# [WHAT TO PRODUCE]
An exact reproduction of the records is required. Images must be left out.

Source texts of formatted documents:
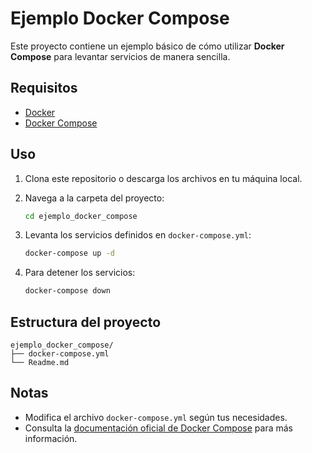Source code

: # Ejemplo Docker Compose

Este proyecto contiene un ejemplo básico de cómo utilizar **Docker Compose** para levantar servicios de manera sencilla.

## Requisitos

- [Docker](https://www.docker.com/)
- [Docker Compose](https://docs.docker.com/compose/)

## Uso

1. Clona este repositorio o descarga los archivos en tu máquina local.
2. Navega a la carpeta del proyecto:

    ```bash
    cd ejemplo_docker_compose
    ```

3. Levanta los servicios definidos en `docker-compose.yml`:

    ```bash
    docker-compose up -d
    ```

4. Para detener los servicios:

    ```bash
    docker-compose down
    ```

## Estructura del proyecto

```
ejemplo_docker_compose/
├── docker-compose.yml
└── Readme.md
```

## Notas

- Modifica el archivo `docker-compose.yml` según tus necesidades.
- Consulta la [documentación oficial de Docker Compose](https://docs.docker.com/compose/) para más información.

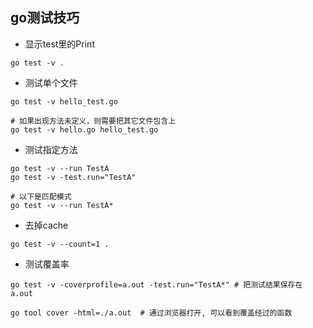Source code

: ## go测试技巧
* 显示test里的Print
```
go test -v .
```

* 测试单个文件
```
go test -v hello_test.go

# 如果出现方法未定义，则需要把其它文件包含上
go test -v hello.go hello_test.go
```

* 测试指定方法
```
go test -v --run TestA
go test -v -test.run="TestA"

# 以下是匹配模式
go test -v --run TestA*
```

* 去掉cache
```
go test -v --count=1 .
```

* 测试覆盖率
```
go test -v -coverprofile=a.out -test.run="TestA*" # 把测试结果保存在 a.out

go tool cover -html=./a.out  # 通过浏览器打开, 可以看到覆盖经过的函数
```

# [COMPLETED TASK]
Source code

: # Ejemplo Docker Compose

Este proyecto contiene un ejemplo básico de cómo utilizar **Docker Compose** para levantar servicios de manera sencilla.

## Requisitos

- [Docker](https://www.docker.com/)
- [Docker Compose](https://docs.docker.com/compose/)

## Uso

1. Clona este repositorio o descarga los archivos en tu máquina local.
2. Navega a la carpeta del proyecto:

    ```bash
    cd ejemplo_docker_compose
    ```

3. Levanta los servicios definidos en `docker-compose.yml`:

    ```bash
    docker-compose up -d
    ```

4. Para detener los servicios:

    ```bash
    docker-compose down
    ```

## Estructura del proyecto

```
ejemplo_docker_compose/
├── docker-compose.yml
└── Readme.md
```

## Notas

- Modifica el archivo `docker-compose.yml` según tus necesidades.
- Consulta la [documentación oficial de Docker Compose](https://docs.docker.com/compose/) para más información.

Source code

: ## go测试技巧
* 显示test里的Print
```
go test -v .
```

* 测试单个文件
```
go test -v hello_test.go

# 如果出现方法未定义，则需要把其它文件包含上
go test -v hello.go hello_test.go
```

* 测试指定方法
```
go test -v --run TestA
go test -v -test.run="TestA"

# 以下是匹配模式
go test -v --run TestA*
```

* 去掉cache
```
go test -v --count=1 .
```

* 测试覆盖率
```
go test -v -coverprofile=a.out -test.run="TestA*" # 把测试结果保存在 a.out

go tool cover -html=./a.out  # 通过浏览器打开, 可以看到覆盖经过的函数
```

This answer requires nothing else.